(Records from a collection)
========================================================================
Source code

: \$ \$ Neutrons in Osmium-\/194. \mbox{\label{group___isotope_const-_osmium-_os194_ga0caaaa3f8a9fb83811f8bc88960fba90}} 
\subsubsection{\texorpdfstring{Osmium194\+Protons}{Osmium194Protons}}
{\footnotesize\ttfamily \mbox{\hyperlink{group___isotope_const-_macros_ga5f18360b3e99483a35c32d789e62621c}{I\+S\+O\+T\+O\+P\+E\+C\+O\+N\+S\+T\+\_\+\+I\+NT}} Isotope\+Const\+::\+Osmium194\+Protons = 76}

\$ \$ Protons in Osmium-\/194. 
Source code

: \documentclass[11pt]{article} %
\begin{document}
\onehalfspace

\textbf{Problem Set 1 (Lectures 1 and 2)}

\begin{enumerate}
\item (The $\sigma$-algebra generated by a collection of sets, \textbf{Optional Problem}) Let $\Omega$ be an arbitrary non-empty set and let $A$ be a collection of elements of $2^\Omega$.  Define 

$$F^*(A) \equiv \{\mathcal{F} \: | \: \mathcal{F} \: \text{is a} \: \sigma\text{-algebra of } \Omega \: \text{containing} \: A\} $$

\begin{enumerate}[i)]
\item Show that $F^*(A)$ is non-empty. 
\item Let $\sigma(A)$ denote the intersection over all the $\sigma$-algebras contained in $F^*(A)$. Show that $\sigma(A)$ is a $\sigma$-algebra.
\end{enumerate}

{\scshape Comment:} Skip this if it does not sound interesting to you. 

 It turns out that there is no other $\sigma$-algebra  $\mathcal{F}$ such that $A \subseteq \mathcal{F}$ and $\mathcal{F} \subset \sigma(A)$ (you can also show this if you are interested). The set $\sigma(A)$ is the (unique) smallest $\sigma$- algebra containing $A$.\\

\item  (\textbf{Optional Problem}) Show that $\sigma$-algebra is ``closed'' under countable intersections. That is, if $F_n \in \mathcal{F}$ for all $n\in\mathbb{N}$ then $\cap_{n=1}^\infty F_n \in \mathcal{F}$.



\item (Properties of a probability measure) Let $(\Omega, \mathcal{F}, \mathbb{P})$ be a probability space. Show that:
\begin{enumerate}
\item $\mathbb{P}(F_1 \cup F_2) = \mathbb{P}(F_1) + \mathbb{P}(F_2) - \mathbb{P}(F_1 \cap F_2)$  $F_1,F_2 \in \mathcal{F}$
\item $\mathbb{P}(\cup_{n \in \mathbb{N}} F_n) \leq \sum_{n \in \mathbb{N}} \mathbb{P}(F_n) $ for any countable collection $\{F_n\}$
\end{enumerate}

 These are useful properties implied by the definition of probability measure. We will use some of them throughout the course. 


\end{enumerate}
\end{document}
========================================================================
TASK TO COMPLETE:
Please give the records again exactly as they are.

OUTPUT OF THE TASK:
Source code

: \$ \$ Neutrons in Osmium-\/194. \mbox{\label{group___isotope_const-_osmium-_os194_ga0caaaa3f8a9fb83811f8bc88960fba90}} 
\subsubsection{\texorpdfstring{Osmium194\+Protons}{Osmium194Protons}}
{\footnotesize\ttfamily \mbox{\hyperlink{group___isotope_const-_macros_ga5f18360b3e99483a35c32d789e62621c}{I\+S\+O\+T\+O\+P\+E\+C\+O\+N\+S\+T\+\_\+\+I\+NT}} Isotope\+Const\+::\+Osmium194\+Protons = 76}

\$ \$ Protons in Osmium-\/194. 
Source code

: \documentclass[11pt]{article} %
\begin{document}
\onehalfspace

\textbf{Problem Set 1 (Lectures 1 and 2)}

\begin{enumerate}
\item (The $\sigma$-algebra generated by a collection of sets, \textbf{Optional Problem}) Let $\Omega$ be an arbitrary non-empty set and let $A$ be a collection of elements of $2^\Omega$.  Define 

$$F^*(A) \equiv \{\mathcal{F} \: | \: \mathcal{F} \: \text{is a} \: \sigma\text{-algebra of } \Omega \: \text{containing} \: A\} $$

\begin{enumerate}[i)]
\item Show that $F^*(A)$ is non-empty. 
\item Let $\sigma(A)$ denote the intersection over all the $\sigma$-algebras contained in $F^*(A)$. Show that $\sigma(A)$ is a $\sigma$-algebra.
\end{enumerate}

{\scshape Comment:} Skip this if it does not sound interesting to you. 

 It turns out that there is no other $\sigma$-algebra  $\mathcal{F}$ such that $A \subseteq \mathcal{F}$ and $\mathcal{F} \subset \sigma(A)$ (you can also show this if you are interested). The set $\sigma(A)$ is the (unique) smallest $\sigma$- algebra containing $A$.\\

\item  (\textbf{Optional Problem}) Show that $\sigma$-algebra is ``closed'' under countable intersections. That is, if $F_n \in \mathcal{F}$ for all $n\in\mathbb{N}$ then $\cap_{n=1}^\infty F_n \in \mathcal{F}$.



\item (Properties of a probability measure) Let $(\Omega, \mathcal{F}, \mathbb{P})$ be a probability space. Show that:
\begin{enumerate}
\item $\mathbb{P}(F_1 \cup F_2) = \mathbb{P}(F_1) + \mathbb{P}(F_2) - \mathbb{P}(F_1 \cap F_2)$  $F_1,F_2 \in \mathcal{F}$
\item $\mathbb{P}(\cup_{n \in \mathbb{N}} F_n) \leq \sum_{n \in \mathbb{N}} \mathbb{P}(F_n) $ for any countable collection $\{F_n\}$
\end{enumerate}

 These are useful properties implied by the definition of probability measure. We will use some of them throughout the course. 


\end{enumerate}
\end{document}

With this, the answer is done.